Instinctively he raised his arms to block it, and then he was seeing the thing over the top of the bottle that he still gripped in his hand.
The terrible roaring stopped so suddenly that Crawford almost felt weightless, and the bottle in his upraised hand was glowing now, blue and green and gold. He blinked against the dazzling light, but his view of the sky was now blocked by a broad figure in a black robe and a wide hood, facing away from him.
“I’m Clubs,” said the figure in a clear, resonant voice, and Crawford dazedly realized that it was a woman — a nun, in fact.
Beyond her he saw a flickering in the sky, and the air seemed to shiver and surge.
“I belong to your family,” the nun went on, “but not to you.”
For a moment the air was still — and then a gust of wind whipped down the street, so strongly that it rolled Crawford over onto his face.
He hugged the bottle and scrambled to his hands and knees and scuttled across the pavement to an iron fence, and when he dimly realized that he was trying to crawl between the close-set iron bars he sat back, coughing and shivering violently, and quickly swung his gaze in every direction.

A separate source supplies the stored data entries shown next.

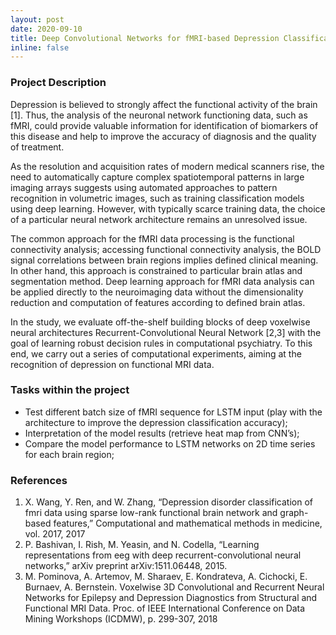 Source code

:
 ```yaml
---
layout: post
date: 2020-09-10
title: Deep Convolutional Networks for fMRI-based Depression Classification
inline: false
---
```


### Project Description
Depression is believed to strongly affect the functional activity of the brain [1]. Thus, the analysis of the neuronal network functioning data, such as fMRI, could provide valuable information for identification of biomarkers of this disease and help to improve the accuracy of diagnosis and the quality of treatment. 

As the resolution and acquisition rates of modern medical scanners rise, the need to automatically capture complex spatiotemporal patterns in large imaging arrays suggests using automated approaches to pattern recognition in volumetric images, such as training classification models using deep learning. However, with typically scarce training data, the choice of a particular neural network architecture remains an unresolved issue. 

The common approach for the fMRI data processing is the functional connectivity analysis; accessing functional connectivity analysis, the BOLD signal correlations between brain regions implies defined clinical meaning. In other hand, this approach is constrained to particular brain atlas and segmentation method. Deep learning approach for fMRI data analysis can be applied directly to the neuroimaging data without the dimensionality reduction and computation of features according to defined brain atlas.

In the study, we evaluate off-the-shelf building blocks of deep voxelwise neural architectures Recurrent-Convolutional Neural Network [2,3] with the goal of learning robust decision rules in computational psychiatry. To this end, we carry out a series of computational experiments, aiming at the recognition of depression on functional MRI data.

### Tasks within the project
- Test different batch size of fMRI sequence for LSTM input (play with the architecture to improve the depression classification accuracy);
- Interpretation of the model results (retrieve heat map from CNN’s);
- Compare the model performance to LSTM networks on 2D time series for each brain region;

### References
1. X. Wang, Y. Ren, and W. Zhang, “Depression disorder classification of fmri data using sparse low-rank functional brain network and graph-based features,” Computational and mathematical methods in medicine, vol. 2017, 2017
2. P. Bashivan, I. Rish, M. Yeasin, and N. Codella, “Learning representations from eeg with deep recurrent-convolutional neural networks,” arXiv preprint arXiv:1511.06448, 2015.
3. M. Pominova, A. Artemov, M. Sharaev, E. Kondrateva, A. Cichocki, E. Burnaev, A. Bernstein. Voxelwise 3D Convolutional and Recurrent Neural Networks for Epilepsy and Depression Diagnostics from Structural and Functional MRI Data. Proc. of IEEE International Conference on Data Mining Workshops (ICDMW), p. 299-307, 2018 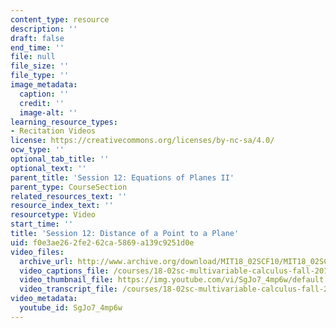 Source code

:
 ```yaml
---
content_type: resource
description: ''
draft: false
end_time: ''
file: null
file_size: ''
file_type: ''
image_metadata:
  caption: ''
  credit: ''
  image-alt: ''
learning_resource_types:
- Recitation Videos
license: https://creativecommons.org/licenses/by-nc-sa/4.0/
ocw_type: ''
optional_tab_title: ''
optional_text: ''
parent_title: 'Session 12: Equations of Planes II'
parent_type: CourseSection
related_resources_text: ''
resource_index_text: ''
resourcetype: Video
start_time: ''
title: 'Session 12: Distance of a Point to a Plane'
uid: f0e3ae26-2fe2-62ca-5869-a139c9251d0e
video_files:
  archive_url: http://www.archive.org/download/MIT18_02SCF10/MIT18_02SCF10Rec_11_300k.mp4
  video_captions_file: /courses/18-02sc-multivariable-calculus-fall-2010/d694cbdee44d58f08ff782baac132c1d_SgJo7_4mp6w.vtt
  video_thumbnail_file: https://img.youtube.com/vi/SgJo7_4mp6w/default.jpg
  video_transcript_file: /courses/18-02sc-multivariable-calculus-fall-2010/d0e518f13440ffbef6d99a033016b63e_SgJo7_4mp6w.pdf
video_metadata:
  youtube_id: SgJo7_4mp6w
---
```

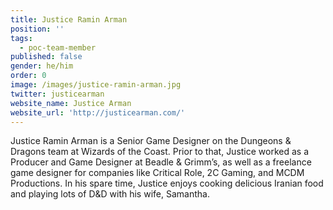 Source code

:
 ```yaml
---
title: Justice Ramin Arman
position: ''
tags:
  - poc-team-member
published: false
gender: he/him
order: 0
image: /images/justice-ramin-arman.jpg
twitter: justicearman
website_name: Justice Arman
website_url: 'http://justicearman.com/'
---
```


Justice Ramin Arman is a Senior Game Designer on the Dungeons & Dragons team at Wizards of the Coast. Prior to that, Justice worked as a Producer and Game Designer at Beadle & Grimm’s, as well as a freelance game designer for companies like Critical Role, 2C Gaming, and MCDM Productions. In his spare time, Justice enjoys cooking delicious Iranian food and playing lots of D\&D with his wife, Samantha.
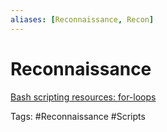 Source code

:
 ```yaml
---
aliases: [Reconnaissance, Recon]
---
```


# Reconnaissance 

[Bash scripting resources: for-loops](https://linuxhint.com/bash_loop_list_strings/)



Tags: #Reconnaissance #Scripts
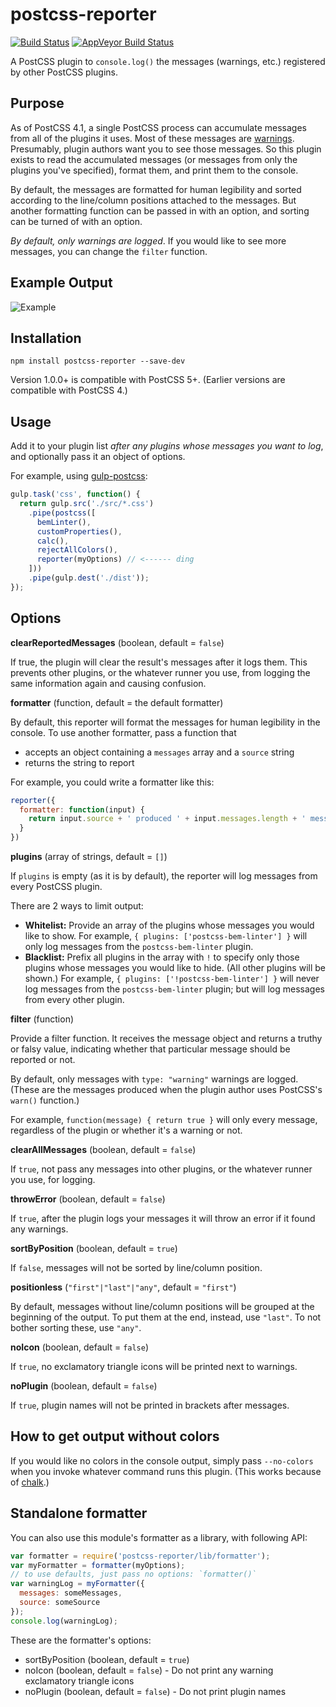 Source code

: # postcss-reporter
[![Build Status](https://travis-ci.org/postcss/postcss-reporter.svg?branch=master)](https://travis-ci.org/postcss/postcss-reporter)
[![AppVeyor Build Status](https://img.shields.io/appveyor/ci/davidtheclark/postcss-reporter/master.svg?label=windows%20build)](https://ci.appveyor.com/project/davidtheclark/postcss-reporter)

A PostCSS plugin to `console.log()` the messages (warnings, etc.) registered by other PostCSS plugins.

## Purpose

As of PostCSS 4.1, a single PostCSS process can accumulate messages from all of the plugins it uses.
Most of these messages are [warnings](https://github.com/postcss/postcss/blob/master/docs/guidelines/plugin.md#32-use-resultwarn-for-warnings).
Presumably, plugin authors want you to see those messages.
So this plugin exists to read the accumulated messages (or messages from only the plugins you've specified), format them, and print them to the console.

By default, the messages are formatted for human legibility and sorted according to the line/column positions attached to the messages. But another formatting function can be passed in with an option, and sorting can be turned of with an option.

*By default, only warnings are logged*. If you would like to see more messages, you can change the `filter` function.

## Example Output

![Example](example.png?raw=true)

## Installation

```
npm install postcss-reporter --save-dev
```

Version 1.0.0+ is compatible with PostCSS 5+. (Earlier versions are compatible with PostCSS 4.)

## Usage

Add it to your plugin list *after any plugins whose messages you want to log*, and optionally pass it an object of options.

For example, using [gulp-postcss](https://github.com/postcss/gulp-postcss):

```js
gulp.task('css', function() {
  return gulp.src('./src/*.css')
    .pipe(postcss([
      bemLinter(),
      customProperties(),
      calc(),
      rejectAllColors(),
      reporter(myOptions) // <------ ding
    ]))
    .pipe(gulp.dest('./dist'));
});
```

## Options

**clearReportedMessages** (boolean, default = `false`)

If true, the plugin will clear the result's messages after it logs them. This prevents other plugins, or the whatever runner you use, from logging the same information again and causing confusion.

**formatter** (function, default = the default formatter)

By default, this reporter will format the messages for human legibility in the console.
To use another formatter, pass a function that

  - accepts an object containing a `messages` array and a `source` string
  - returns the string to report

For example, you could write a formatter like this:

```js
reporter({
  formatter: function(input) {
    return input.source + ' produced ' + input.messages.length + ' messages';
  }
})
```

**plugins** (array of strings, default = `[]`)

If `plugins` is empty (as it is by default), the reporter will log messages from every PostCSS plugin.

There are 2 ways to limit output:

- **Whitelist:** Provide an array of the plugins whose messages you would like to show.
  For example, `{ plugins: ['postcss-bem-linter'] }` will only log messages from the `postcss-bem-linter` plugin.
- **Blacklist:** Prefix all plugins in the array with `!` to specify only those plugins whose messages you would like to hide.
  (All other plugins will be shown.)
  For example, `{ plugins: ['!postcss-bem-linter'] }` will never log messages from the `postcss-bem-linter` plugin; but will log messages from every other plugin.

**filter** (function)

Provide a filter function. It receives the message object and returns a truthy or falsy value, indicating whether that particular message should be reported or not.

By default, only messages with `type: "warning"` warnings are logged. (These are the messages produced when the plugin author uses PostCSS's `warn()` function.)

For example, `function(message) { return true }` will only every message, regardless of the plugin or whether it's a warning or not.

**clearAllMessages** (boolean, default = `false`)

If `true`, not pass any messages into other plugins, or the whatever runner you use, for logging.

**throwError** (boolean, default = `false`)

If `true`, after the plugin logs your messages it will throw an error if it found any warnings.

**sortByPosition** (boolean, default = `true`)

If `false`, messages will not be sorted by line/column position.

**positionless** (`"first"|"last"|"any"`, default = `"first"`)

By default, messages without line/column positions will be grouped at the beginning of the output.
To put them at the end, instead, use `"last"`.
To not bother sorting these, use `"any"`.

**noIcon** (boolean, default = `false`)

If `true`, no exclamatory triangle icons will be printed next to warnings.

**noPlugin** (boolean, default = `false`)

If `true`, plugin names will not be printed in brackets after messages.

## How to get output without colors

If you would like no colors in the console output, simply pass `--no-colors` when you invoke whatever command runs this plugin. (This works because of [chalk](https://github.com/sindresorhus/chalk).)

## Standalone formatter

You can also use this module's formatter as a library, with following API:

```js
var formatter = require('postcss-reporter/lib/formatter');
var myFormatter = formatter(myOptions);
// to use defaults, just pass no options: `formatter()`
var warningLog = myFormatter({
  messages: someMessages,
  source: someSource
});
console.log(warningLog);
```

These are the formatter's options:

- sortByPosition (boolean, default = `true`)
- noIcon (boolean, default = `false`) - Do not print any warning exclamatory triangle icons
- noPlugin (boolean, default = `false`) - Do not print plugin names
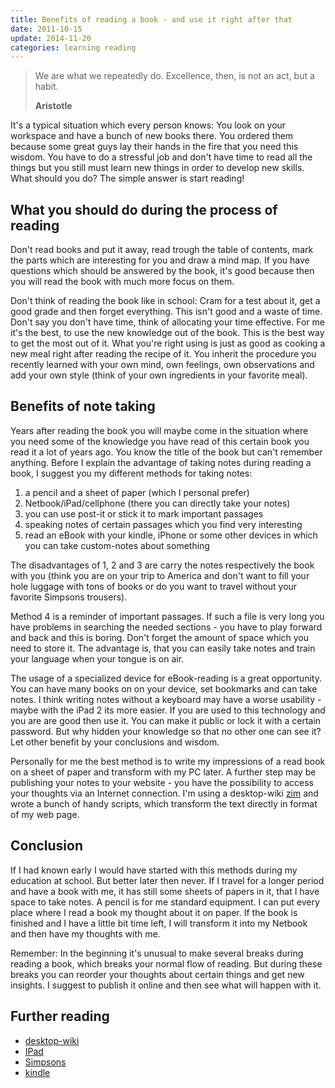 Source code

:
 ```yaml
---
title: Benefits of reading a book - and use it right after that
date: 2011-10-15
update: 2014-11-20
categories: learning reading
---
```


<blockquote>
  <p>We are what we repeatedly do. Excellence, then, is not an act, but a habit.</p>
  <p><strong>Aristotle</strong></p>
</blockquote>


It's a typical situation which every person knows: You look on your workspace and have a bunch of new books there. You ordered them because some great guys lay their hands in the fire that you need this wisdom. You have to do a stressful job and don't have time to read all the things but you still must learn new things in order to develop new skills. What should you do? The simple answer is start reading!


## What you should do during the process of reading

Don't read books and put it away, read trough the table of contents, mark the parts which are interesting for you and draw a mind map. If you have questions which should be answered by the book, it's good because then you will read the book with much more focus on them.


Don't think of reading the book like in school: Cram for a test about it, get a good grade and then forget everything.  This isn't good and a waste of time. Don't say you don't have time, think of allocating your time effective. For me it's the best, to use the new knowledge out of the book. This is the best way to get the most out of it. What you're right using is just as good as cooking a new meal right after reading the recipe of it. You inherit the procedure you recently learned with your own mind, own feelings, own observations and add your own style (think of your own ingredients in your favorite meal).


## Benefits of note taking

Years after reading the book you will maybe come in the situation where you need some of the knowledge you have read of this certain book you read it a lot of years ago. You know the title of the book but can't remember anything.  Before I explain the advantage of taking notes during reading a book, I suggest you my different methods for taking notes:


1. a pencil and a sheet of paper (which I personal prefer)
2. Netbook/iPad/cellphone (there you can directly take your notes)
3. you can use post-it or stick it to mark important passages
4. speaking notes of certain passages which you find very interesting
5. read an eBook with your kindle, iPhone or some other devices in
   which you can take custom-notes about something


The disadvantages of 1, 2 and 3 are carry the notes respectively the book with you (think you are on your trip to America and don't want to fill your hole luggage with tons of books or do you want to travel without your favorite Simpsons trousers).


Method 4 is a reminder of important passages. If such a file is very long you have problems in searching the needed sections - you have to play forward and back and this is boring. Don't forget the amount of space which you need to store it. The advantage is, that you can easily take notes and train your language when your tongue is on air.


The usage of a specialized device for eBook-reading is a great opportunity. You can have many books on on your device, set bookmarks and can take notes. I think writing notes without a keyboard may have a worse usability - maybe with the iPad 2 its more easier. If you are used to this technology and you are are good then use it. You can make it public or lock it with a certain password. But why hidden your knowledge so that no other one can see it? Let other benefit by your conclusions and wisdom.


Personally for me the best method is to write my impressions of a read book on a sheet of paper and transform with my PC later. A further step may be publishing your notes to your website - you have the possibility to access your thoughts via an Internet connection. I'm using a desktop-wiki [zim](http://zim-wiki.org) and wrote a bunch of handy scripts, which transform the text directly in format of my web page.


## Conclusion

If I had known early I would have started with this methods during my education at school. But better later then never.  If I travel for a longer period and have a book with me, it has still some sheets of papers in it, that I have space to take notes.  A pencil is for me standard equipment. I can put every place where I read a book my thought about it on paper. If the book is finished and I have a little bit time left, I will transform it into my Netbook and then have my thoughts with me.


Remember: In the beginning it's unusual to make several breaks during reading a book, which breaks your normal flow of reading. But during these breaks you can reorder your thoughts about certain things and get new insights. I suggest to publish it online and then see what will happen with it.


## Further reading

- [desktop-wiki](http://en.wikipedia.org/wiki/Personal_wiki#Free_software)
- [IPad](http://en.wikipedia.org/wiki/IPad)
- [Simpsons](http://www.thesimpsons.com/)
- [kindle](http://www.amazon.com/dp/B0015T963C/?tag=gocous-20&hvadid=5266389317&ref=pd_sl_7caym1p0x_e)

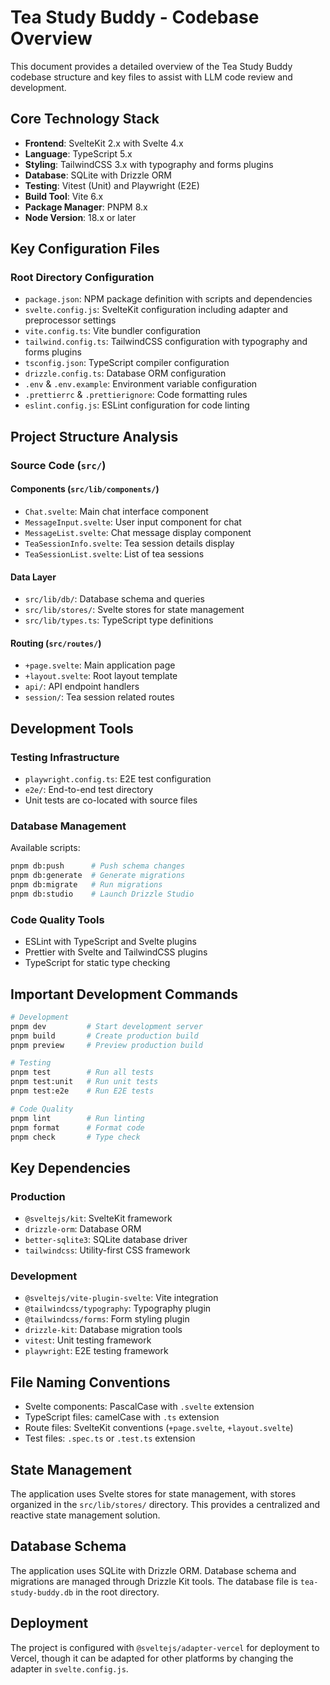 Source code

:# Tea Study Buddy - Codebase Overview

This document provides a detailed overview of the Tea Study Buddy codebase structure and key files to assist with LLM code review and development.

## Core Technology Stack

- **Frontend**: SvelteKit 2.x with Svelte 4.x
- **Language**: TypeScript 5.x
- **Styling**: TailwindCSS 3.x with typography and forms plugins
- **Database**: SQLite with Drizzle ORM
- **Testing**: Vitest (Unit) and Playwright (E2E)
- **Build Tool**: Vite 6.x
- **Package Manager**: PNPM 8.x
- **Node Version**: 18.x or later

## Key Configuration Files

### Root Directory Configuration

- `package.json`: NPM package definition with scripts and dependencies
- `svelte.config.js`: SvelteKit configuration including adapter and preprocessor settings
- `vite.config.ts`: Vite bundler configuration
- `tailwind.config.ts`: TailwindCSS configuration with typography and forms plugins
- `tsconfig.json`: TypeScript compiler configuration
- `drizzle.config.ts`: Database ORM configuration
- `.env` & `.env.example`: Environment variable configuration
- `.prettierrc` & `.prettierignore`: Code formatting rules
- `eslint.config.js`: ESLint configuration for code linting

## Project Structure Analysis

### Source Code (`src/`)

#### Components (`src/lib/components/`)
- `Chat.svelte`: Main chat interface component
- `MessageInput.svelte`: User input component for chat
- `MessageList.svelte`: Chat message display component
- `TeaSessionInfo.svelte`: Tea session details display
- `TeaSessionList.svelte`: List of tea sessions

#### Data Layer
- `src/lib/db/`: Database schema and queries
- `src/lib/stores/`: Svelte stores for state management
- `src/lib/types.ts`: TypeScript type definitions

#### Routing (`src/routes/`)
- `+page.svelte`: Main application page
- `+layout.svelte`: Root layout template
- `api/`: API endpoint handlers
- `session/`: Tea session related routes

## Development Tools

### Testing Infrastructure
- `playwright.config.ts`: E2E test configuration
- `e2e/`: End-to-end test directory
- Unit tests are co-located with source files

### Database Management
Available scripts:
```bash
pnpm db:push      # Push schema changes
pnpm db:generate  # Generate migrations
pnpm db:migrate   # Run migrations
pnpm db:studio    # Launch Drizzle Studio
```

### Code Quality Tools
- ESLint with TypeScript and Svelte plugins
- Prettier with Svelte and TailwindCSS plugins
- TypeScript for static type checking

## Important Development Commands

```bash
# Development
pnpm dev         # Start development server
pnpm build       # Create production build
pnpm preview     # Preview production build

# Testing
pnpm test        # Run all tests
pnpm test:unit   # Run unit tests
pnpm test:e2e    # Run E2E tests

# Code Quality
pnpm lint        # Run linting
pnpm format      # Format code
pnpm check       # Type check
```

## Key Dependencies

### Production
- `@sveltejs/kit`: SvelteKit framework
- `drizzle-orm`: Database ORM
- `better-sqlite3`: SQLite database driver
- `tailwindcss`: Utility-first CSS framework

### Development
- `@sveltejs/vite-plugin-svelte`: Vite integration
- `@tailwindcss/typography`: Typography plugin
- `@tailwindcss/forms`: Form styling plugin
- `drizzle-kit`: Database migration tools
- `vitest`: Unit testing framework
- `playwright`: E2E testing framework

## File Naming Conventions

- Svelte components: PascalCase with `.svelte` extension
- TypeScript files: camelCase with `.ts` extension
- Route files: SvelteKit conventions (`+page.svelte`, `+layout.svelte`)
- Test files: `.spec.ts` or `.test.ts` extension

## State Management

The application uses Svelte stores for state management, with stores organized in the `src/lib/stores/` directory. This provides a centralized and reactive state management solution.

## Database Schema

The application uses SQLite with Drizzle ORM. Database schema and migrations are managed through Drizzle Kit tools. The database file is `tea-study-buddy.db` in the root directory.

## Deployment

The project is configured with `@sveltejs/adapter-vercel` for deployment to Vercel, though it can be adapted for other platforms by changing the adapter in `svelte.config.js`.
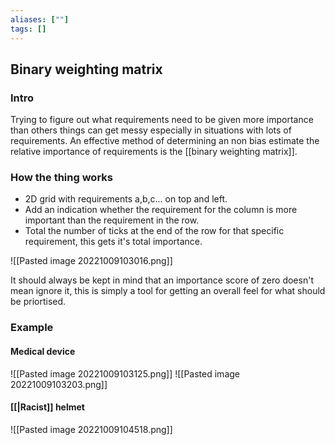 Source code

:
 ```yaml
---
aliases: [""]
tags: []
---
```


## Binary weighting matrix
### Intro
Trying to figure out what requirements need to be given more importance than others things can get messy especially in situations with lots of requirements.
An effective method of determining an non bias estimate the relative importance of requirements is the [[binary weighting matrix]].

### How the thing works
- 2D grid with requirements a,b,c... on top and left.
- Add an indication whether the requirement for the column is more important than the requirement in the row.
- Total the number of ticks at the end of the row for that specific requirement, this gets it's total importance.

![[Pasted image 20221009103016.png]]

It should always be kept in mind that an importance score of zero doesn't mean ignore it, this is simply a tool for getting an overall feel for what should be priortised.

### Example
#### Medical device
![[Pasted image 20221009103125.png]]
![[Pasted image 20221009103203.png]]

#### [[|Racist]] helmet
![[Pasted image 20221009104518.png]] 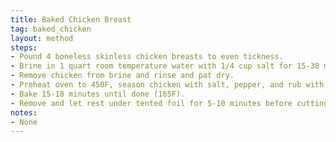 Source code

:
 ```yaml
---
title: Baked Chicken Breast
tag: baked_chicken
layout: method
steps:
- Pound 4 boneless skinless chicken breasts to even tickness.
- Brine in 1 quart room temperature water with 1/4 cup salt for 15-30 minutes.
- Remove chicken from brine and rinse and pat dry.
- Preheat oven to 450F, season chicken with salt, pepper, and rub with olive oil or butter.
- Bake 15-18 minutes until done (165F).
- Remove and let rest under tented foil for 5-10 minutes before cutting.
notes:
- None
---
```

The sky was empty except for stars. More lights were on in nearby windows, but nobody had yet burst out into the street to see what the terrible noise had been, and though it should have frightened all the horses in this dozen streets, several cabs were wheeling along the street sedately enough. By the dimming glow of the bottle he still held, Crawford saw the round-faced nun standing near him in the street, and she smiled.
“Poor man,” she said, and then as she sighed, he was able to see windows and walls across the street through the space where she had been.
Crawford got weakly to his feet, gasping and still shivering, for the cold wind had found his sweat-damp shirt and hair. Cabs and carriages whirred past, the horses’ hooves clattering on the icy road, and the drivers were all too bundled up in hats and scarves to even glance at where Crawford stood.